Under the draft old regime, taxable income reduces to ₹9,16,000 and tax drops to ₹99,528. This results in a tax saving of ₹37,814.
Under the new regime, individuals earning up to ₹12 lakh annually do not have to pay any income tax.
₹0-4 lakh: Nil
₹4-8 lakh: 5%
₹8-12 lakh: 10%
₹12-16 lakh: 15%
₹16-20 lakh: 20%
₹20-24 lakh: 25%
Above ₹24 lakh: 30%
The old tax regime continues with its traditional slab structure:
Up to ₹2.5 lakh: Nil
₹2.5-5 lakh: 5%
₹5-10 lakh: 20%
Above ₹10 lakh: 30%
Under the new regime, your gross salary is ₹14,00,000. After applying the standard deduction of ₹75,000, your taxable income comes down to roughly ₹13,25,000. Based on the new tax slabs, this results in a tax of around ₹78,750.
| Regime | Tax Payable (₹) | Savings vs Current Old (₹) | Savings vs Draft Old (₹) |
|---|---|---|---|
| Current Old | 1,37,342 | — | –37,814 |
| Draft Old 2026 | 99,528 | 37,814 | — |
| New Regime | 78,750 | 58,592 | 20,778 |
"If a person has very few deductions, the new regime usually gives lower tax because of the reduced rates.

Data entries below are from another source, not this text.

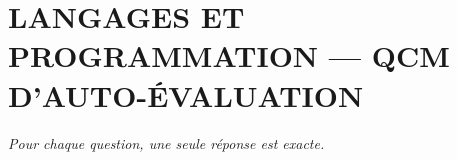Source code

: 
\section*{\textcolor{chapcolor}{\MakeUppercase{Langages et programmation — QCM d'auto-évaluation}}}

\begin{center}
\textit{Pour chaque question, une seule réponse est exacte.}
\end{center}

If the person gets good HRA and other allowances and can fully use deductions like 80C, 80D, home-loan benefits, then the old regime may save more, especially after the proposed increase in limits," said Abhishek Soni, CEO & Co-founder, Tax2win.
If you have significant HRA, children’s allowances, or other deductions, the draft old regime 2026 could save you around ₹37,000 compared to the current old regime. If you have few deductions, the new regime’s lower rates may still work better. It's always better to consult a tax expert to understand what's better for you.
Disclaimer: This article is written purely for informational purposes and should not be considered investment advice from Upstox. Investors should do their own research or consult a registered financial advisor before making investment decisions.